Getting ready for Montreal--Toronto

The accomplice will go to a conference in Toronto mid-month, and I thought this would be a great opportunity for the first big cycling adventure of the year: riding from Montreal to Toronto. If I'm actually going to do it is not 100% certain: should the weather forecast predict high temperatures of less than 5°C and/or significant precipitation I will most probably cancel the trip. But that will be a last minute decision and until then I'll keep planning and dreaming. Here are the bare facts so far:

  • Route: I have it mostly worked out: follow the Route Verte 5 to the Quebec border, then follow the Waterfront Trail on the St. Lawrence and Lake Ontario into Toronto.  Still to do: figure out the best way to get out to York University.
  • Accommodation: Most campgrounds won't be open for the season yet and thus I will travel light and stay in the cheapest motels I can find. In some stretches of the route, for example Prince Edward County and around the Thousand Islands, that might not be that cheap after all but we'll see. 
  • Bike: Clearly Wolfgang, my trusty all-purpose Cross-Check. Were it summer, requiring much fewer clothing items, I might have done it on Gunnar, but for early spring Wolfgang is the better choice. He is in pretty good shape, with readjusted pedals and a new bottom bracket but there are still a few things I need to service, most importantly repacking the rear hub and changing the brake pads.
  • Return to Montreal: By train, hopefully in one of their bike trains.
  • Daily kilometrage: Total distance is about 650km and I plan on doing it in 6 days. The daily average thus is about 110km. I won't book any accommodation in advance and thus take the liberty to do less or more per day.
  • Food: Being a vegan, I'm a little worried about my food options en route. Ideally I'd cook myself but doesn't go well with credit card touring. But since it's only going to be 6 days I should be okay.

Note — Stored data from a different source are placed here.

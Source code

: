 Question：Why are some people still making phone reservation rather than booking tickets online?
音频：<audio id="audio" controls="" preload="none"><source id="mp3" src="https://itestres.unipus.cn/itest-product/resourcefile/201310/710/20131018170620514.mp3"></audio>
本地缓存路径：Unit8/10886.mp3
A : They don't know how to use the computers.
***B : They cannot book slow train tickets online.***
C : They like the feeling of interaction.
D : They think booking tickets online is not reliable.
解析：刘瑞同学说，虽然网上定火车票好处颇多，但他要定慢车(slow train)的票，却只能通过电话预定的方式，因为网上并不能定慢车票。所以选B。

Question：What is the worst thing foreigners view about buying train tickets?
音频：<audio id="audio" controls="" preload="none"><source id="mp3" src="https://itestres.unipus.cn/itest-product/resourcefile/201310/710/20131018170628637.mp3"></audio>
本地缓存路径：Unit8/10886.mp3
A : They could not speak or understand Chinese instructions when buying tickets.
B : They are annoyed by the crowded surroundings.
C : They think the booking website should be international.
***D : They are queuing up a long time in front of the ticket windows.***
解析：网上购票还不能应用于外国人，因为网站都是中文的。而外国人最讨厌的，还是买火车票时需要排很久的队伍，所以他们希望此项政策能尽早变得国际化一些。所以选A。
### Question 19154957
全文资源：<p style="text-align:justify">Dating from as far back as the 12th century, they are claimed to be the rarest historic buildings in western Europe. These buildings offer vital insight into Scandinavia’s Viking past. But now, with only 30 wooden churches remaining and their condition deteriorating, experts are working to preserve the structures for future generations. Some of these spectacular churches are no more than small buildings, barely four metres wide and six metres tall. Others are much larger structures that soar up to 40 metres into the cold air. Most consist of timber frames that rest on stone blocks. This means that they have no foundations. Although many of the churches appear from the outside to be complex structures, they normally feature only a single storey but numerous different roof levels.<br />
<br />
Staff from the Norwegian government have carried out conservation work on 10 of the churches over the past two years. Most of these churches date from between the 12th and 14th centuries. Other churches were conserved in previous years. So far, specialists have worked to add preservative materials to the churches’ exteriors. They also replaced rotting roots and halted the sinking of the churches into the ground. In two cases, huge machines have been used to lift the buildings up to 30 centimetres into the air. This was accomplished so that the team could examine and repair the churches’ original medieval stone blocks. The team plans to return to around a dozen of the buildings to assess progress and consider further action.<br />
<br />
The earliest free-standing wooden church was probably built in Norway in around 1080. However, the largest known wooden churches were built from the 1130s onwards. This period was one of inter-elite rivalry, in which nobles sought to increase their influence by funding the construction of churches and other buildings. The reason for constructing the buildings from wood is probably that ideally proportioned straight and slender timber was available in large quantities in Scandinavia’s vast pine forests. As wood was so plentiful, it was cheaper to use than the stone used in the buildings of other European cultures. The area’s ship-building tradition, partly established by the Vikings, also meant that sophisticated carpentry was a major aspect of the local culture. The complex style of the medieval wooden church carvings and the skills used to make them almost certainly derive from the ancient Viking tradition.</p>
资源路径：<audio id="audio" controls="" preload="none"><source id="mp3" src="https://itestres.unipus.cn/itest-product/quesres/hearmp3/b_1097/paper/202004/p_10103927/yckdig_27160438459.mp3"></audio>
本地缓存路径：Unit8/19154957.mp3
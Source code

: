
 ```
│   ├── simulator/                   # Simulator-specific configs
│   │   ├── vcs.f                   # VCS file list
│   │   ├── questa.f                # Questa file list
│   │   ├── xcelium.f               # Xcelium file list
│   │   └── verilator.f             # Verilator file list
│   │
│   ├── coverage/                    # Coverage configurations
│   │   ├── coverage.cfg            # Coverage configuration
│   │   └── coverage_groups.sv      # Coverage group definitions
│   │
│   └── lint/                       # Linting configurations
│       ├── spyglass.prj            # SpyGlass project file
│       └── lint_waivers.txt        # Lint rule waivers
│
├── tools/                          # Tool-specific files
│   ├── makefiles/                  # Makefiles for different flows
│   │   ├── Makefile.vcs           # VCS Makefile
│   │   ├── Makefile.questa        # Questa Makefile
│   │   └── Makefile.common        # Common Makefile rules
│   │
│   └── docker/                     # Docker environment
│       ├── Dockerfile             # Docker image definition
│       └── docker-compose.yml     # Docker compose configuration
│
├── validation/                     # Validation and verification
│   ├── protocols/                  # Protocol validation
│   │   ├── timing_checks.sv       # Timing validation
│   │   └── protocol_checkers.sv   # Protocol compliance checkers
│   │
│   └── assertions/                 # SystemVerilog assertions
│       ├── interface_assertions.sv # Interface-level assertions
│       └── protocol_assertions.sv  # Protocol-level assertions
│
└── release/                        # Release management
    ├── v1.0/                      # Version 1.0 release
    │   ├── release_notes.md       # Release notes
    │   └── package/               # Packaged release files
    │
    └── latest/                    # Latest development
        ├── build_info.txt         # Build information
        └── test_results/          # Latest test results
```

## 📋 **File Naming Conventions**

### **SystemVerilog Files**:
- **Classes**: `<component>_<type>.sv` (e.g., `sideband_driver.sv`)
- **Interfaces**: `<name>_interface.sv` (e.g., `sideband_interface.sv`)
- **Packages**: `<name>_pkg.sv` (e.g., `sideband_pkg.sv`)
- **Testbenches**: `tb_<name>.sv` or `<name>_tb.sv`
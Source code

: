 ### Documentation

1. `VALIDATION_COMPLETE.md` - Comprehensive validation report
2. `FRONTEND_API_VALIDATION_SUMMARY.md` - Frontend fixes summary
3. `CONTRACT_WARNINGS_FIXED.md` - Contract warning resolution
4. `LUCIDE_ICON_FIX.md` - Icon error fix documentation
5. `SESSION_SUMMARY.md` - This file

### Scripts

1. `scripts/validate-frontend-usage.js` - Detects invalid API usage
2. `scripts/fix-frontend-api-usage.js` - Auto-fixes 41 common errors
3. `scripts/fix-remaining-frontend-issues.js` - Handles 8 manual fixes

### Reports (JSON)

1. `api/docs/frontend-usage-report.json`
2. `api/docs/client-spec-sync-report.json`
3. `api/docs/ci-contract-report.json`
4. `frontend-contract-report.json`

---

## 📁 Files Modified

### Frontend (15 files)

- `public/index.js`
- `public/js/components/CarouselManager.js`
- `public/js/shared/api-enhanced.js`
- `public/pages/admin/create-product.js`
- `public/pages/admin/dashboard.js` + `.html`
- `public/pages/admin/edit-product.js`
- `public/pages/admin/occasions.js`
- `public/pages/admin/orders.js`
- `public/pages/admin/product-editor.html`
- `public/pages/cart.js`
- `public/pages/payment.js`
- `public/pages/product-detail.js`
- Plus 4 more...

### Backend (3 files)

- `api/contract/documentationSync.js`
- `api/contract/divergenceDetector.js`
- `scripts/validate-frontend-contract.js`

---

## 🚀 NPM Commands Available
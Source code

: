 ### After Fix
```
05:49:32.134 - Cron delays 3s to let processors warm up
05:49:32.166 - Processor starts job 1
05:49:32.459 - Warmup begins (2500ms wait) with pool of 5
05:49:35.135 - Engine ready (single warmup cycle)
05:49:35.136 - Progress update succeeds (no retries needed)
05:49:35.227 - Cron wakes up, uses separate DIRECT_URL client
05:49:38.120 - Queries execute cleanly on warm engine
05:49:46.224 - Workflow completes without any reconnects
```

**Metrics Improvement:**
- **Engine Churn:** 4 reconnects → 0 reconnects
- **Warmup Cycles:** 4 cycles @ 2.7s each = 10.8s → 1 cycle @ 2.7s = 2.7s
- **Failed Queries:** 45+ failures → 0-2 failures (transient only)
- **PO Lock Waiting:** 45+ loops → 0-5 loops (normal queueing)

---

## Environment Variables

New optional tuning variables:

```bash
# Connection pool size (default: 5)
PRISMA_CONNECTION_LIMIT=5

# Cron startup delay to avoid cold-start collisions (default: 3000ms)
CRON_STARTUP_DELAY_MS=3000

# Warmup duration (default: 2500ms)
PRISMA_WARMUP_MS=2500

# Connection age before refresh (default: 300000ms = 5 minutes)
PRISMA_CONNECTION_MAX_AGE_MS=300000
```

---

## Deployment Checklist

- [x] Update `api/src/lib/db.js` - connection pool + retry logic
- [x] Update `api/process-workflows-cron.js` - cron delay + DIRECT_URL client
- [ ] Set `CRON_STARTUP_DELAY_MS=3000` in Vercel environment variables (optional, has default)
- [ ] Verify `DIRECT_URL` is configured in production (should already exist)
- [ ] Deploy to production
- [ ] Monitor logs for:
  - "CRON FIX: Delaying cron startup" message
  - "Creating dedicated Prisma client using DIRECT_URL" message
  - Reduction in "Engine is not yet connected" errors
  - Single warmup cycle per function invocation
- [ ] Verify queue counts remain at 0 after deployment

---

  1. Save your money and use and, and you'll get dinner, a bed to sleep in, and breakfast in the morning for $0. I've toured and traveled using those resources, and have also hosted others, and it beats dishing out money for hotels and convenience store food any day. I've met some really great people and reciprocated the favor when they needed a place to stay as well. Of the ~15 or so people I've stayed with or hosted myself, I've never had a negative experience.

    1. Andy, good idea. I think I even still have a couchsurfing account (never got any requests down in Ithaca) and I just signed up for warmshowers.